Geçen hafta gözümün gönlümün bayram ettiği bir gösteri izledim. Balede tarih yazmış dünyaca ünlü Rus Bolshoi Tiyatrosu İstanbul’daki Kültür Yolu Festivali kapsamında Kuğu Gölü ve Romeo ve Juliet olmak üzere iki ayrı temsille Atatürk Kültür merkezindeydi.
Biletlerini iki ay önceden aldığımız bu organizasyona gitmeyi iple çekiyorduk. Özellikle de kızımın bale öğretmeninin çocukların ne kadar farklı uluslardan temsiller izlemesine verdiği önemi bilince bu gösteri bizde son derece heyecanlı bir bekleyiş yaratmıştı. Her ne kadar gösteri tarihi yaklaşırken yedek kadroları gönderileceği ile ilgili bazı görüşlere denk gelmiş olsak da temsile gittiğimizde bunun böyle olmadığını gördük. Ekip ana kadro (ilaveten Bolshoi orkestrasının da dünyanın en önemli orkestralardan biri olduğunu paylaşmam gerekir )ve baş balerinleri ile gelmişti. Asıl sürprizi ise gösteri öncesi dağıtılan kitapçıklar da baş balerinin ismini görünce yaşadık. Svetlana Zakharova gelmişti. Derin adını görür görmez çığlık attı çünkü Svetlana geçen yıl kendilerine araştırma ödevi olarak verilmişti. Bu kadar tatlı bir denk geliş yaşanabilir mi? Büyük motivasyonla perdenin açılmasını bekledik ve ilk andan itibaren büyülendik.
Büyülenmemize sebep elbette çok uzun süredir bizdeki temsillerde ayrılan bütçelerden dolayı minimalize edilmiş dekor ve kostümlerin tam zıttını görmemizdi. Bu sebeple perde açılır açılmaz çok etkilendik çünkü daha da gösterişli ikincil bir perde karşıladı.

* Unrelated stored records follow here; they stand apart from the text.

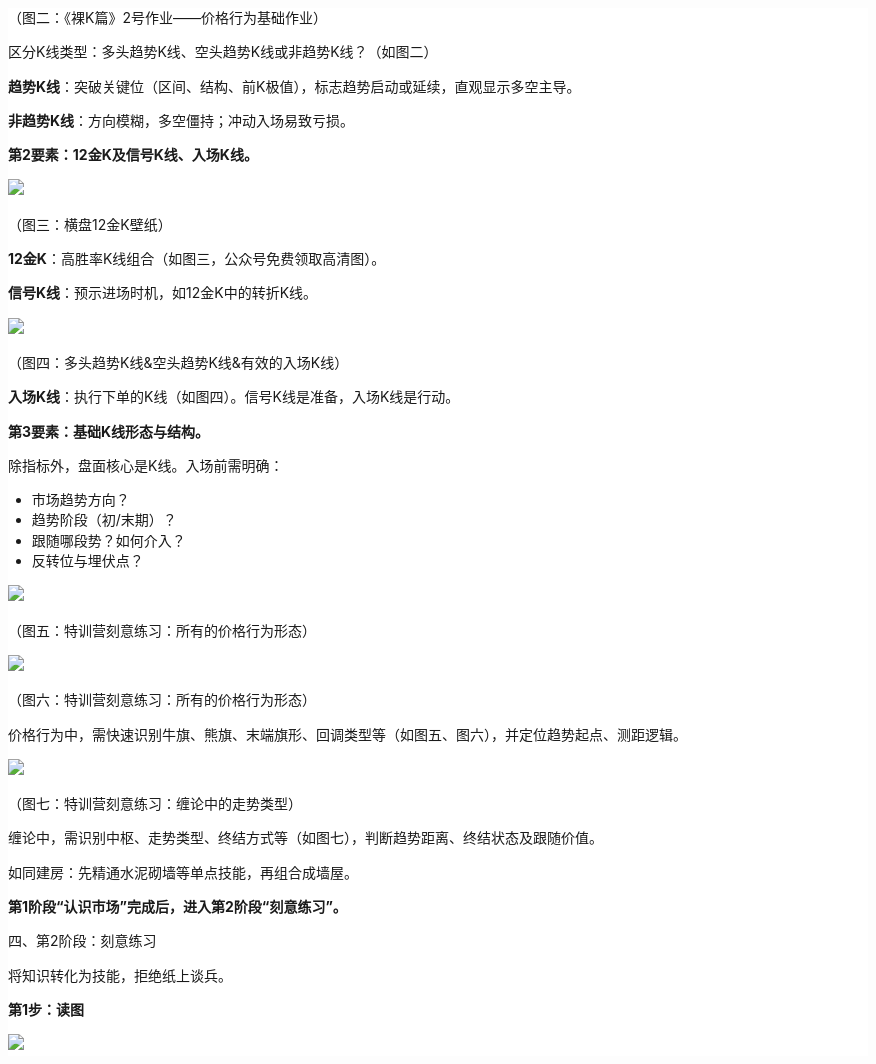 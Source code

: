 （图二：《裸K篇》2号作业——价格行为基础作业）

区分K线类型：多头趋势K线、空头趋势K线或非趋势K线？（如图二）

**趋势K线**：突破关键位（区间、结构、前K极值），标志趋势启动或延续，直观显示多空主导。

**非趋势K线**：方向模糊，多空僵持；冲动入场易致亏损。

**第2要素：12金K及信号K线、入场K线。**

![](https://pica.zhimg.com/v2-55dc6b677fd47dd7176408fef66cbdd6_r.jpg)

（图三：横盘12金K壁纸）

**12金K**：高胜率K线组合（如图三，公众号免费领取高清图）。

**信号K线**：预示进场时机，如12金K中的转折K线。

![](https://pica.zhimg.com/v2-b32557796020ed0eec983dfcdb4ed6dc_r.jpg)

（图四：多头趋势K线&空头趋势K线&有效的入场K线）

**入场K线**：执行下单的K线（如图四）。信号K线是准备，入场K线是行动。

**第3要素：基础K线形态与结构。**

除指标外，盘面核心是K线。入场前需明确：

- 市场趋势方向？
- 趋势阶段（初/末期）？
- 跟随哪段势？如何介入？
- 反转位与埋伏点？

![](https://pic2.zhimg.com/v2-6441cda47995938f709ed70de66bcca7_r.jpg)

（图五：特训营刻意练习：所有的价格行为形态）

![](https://pic2.zhimg.com/v2-e12d8e241a2e1342f88048e03954d6e3_r.jpg)

（图六：特训营刻意练习：所有的价格行为形态）

价格行为中，需快速识别牛旗、熊旗、末端旗形、回调类型等（如图五、图六），并定位趋势起点、测距逻辑。

![](https://pic4.zhimg.com/v2-f70e708a2139f203abe675d04c866bc1_r.jpg)

（图七：特训营刻意练习：缠论中的走势类型）

缠论中，需识别中枢、走势类型、终结方式等（如图七），判断趋势距离、终结状态及跟随价值。

如同建房：先精通水泥砌墙等单点技能，再组合成墙屋。

**第1阶段“认识市场”完成后，进入第2阶段“刻意练习”。**

四、第2阶段：刻意练习

将知识转化为技能，拒绝纸上谈兵。

**第1步：读图**

![](https://picx.zhimg.com/v2-0ff121849dd4a7356ad321b8a03e9f33_r.jpg)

Shakespeare’in en sevdiğim eserlerinden biri olan Romeo ve Juliet‘i uzun zamandır sahnede izlememiştim. Bunun da verdiği motivasyonla 3 saat 10 dakikalık, 3 perdelik temsil boyunca deyim yerindeyse gözümü bile kırpmadım. Ve hatta oyunu bazı replikleri ile çok iyi bilen bir İngiliz dili edebiyatı mezunu olarak sahneler geçtikçe dansçılar ışıklar altında uçuşurken benim de zihnimde replikler uçuştu. Gerçekten çok ama çok keyifli bir gece yaşadık. Bizim temsillerimizin de kırpılmış bütçelere mecbur kalmadığı günlerde daha gösterişli temsiller izleyebiliriz umarım.

Gecenin son sürprizi ise çıkışta sahneye gidenleri gören kızım ve arkadaşlarının da imza ve fotoğraf için Svetlana ile tanışmaya AKM sahnesine koşması oldu. Aşırı yorgundu ve zor konuşuyordu ancak yine de yanına gelen herkesi tüm zarafetiyle karşıladı. Lütfen bu tarz etkinlikleri siz de yakından takip edin ve fırsatını bulduğunuzda mutlaka değerlendirin çünkü insanın ruhunu ve vizyonunu bambaşka yerlere taşıyor.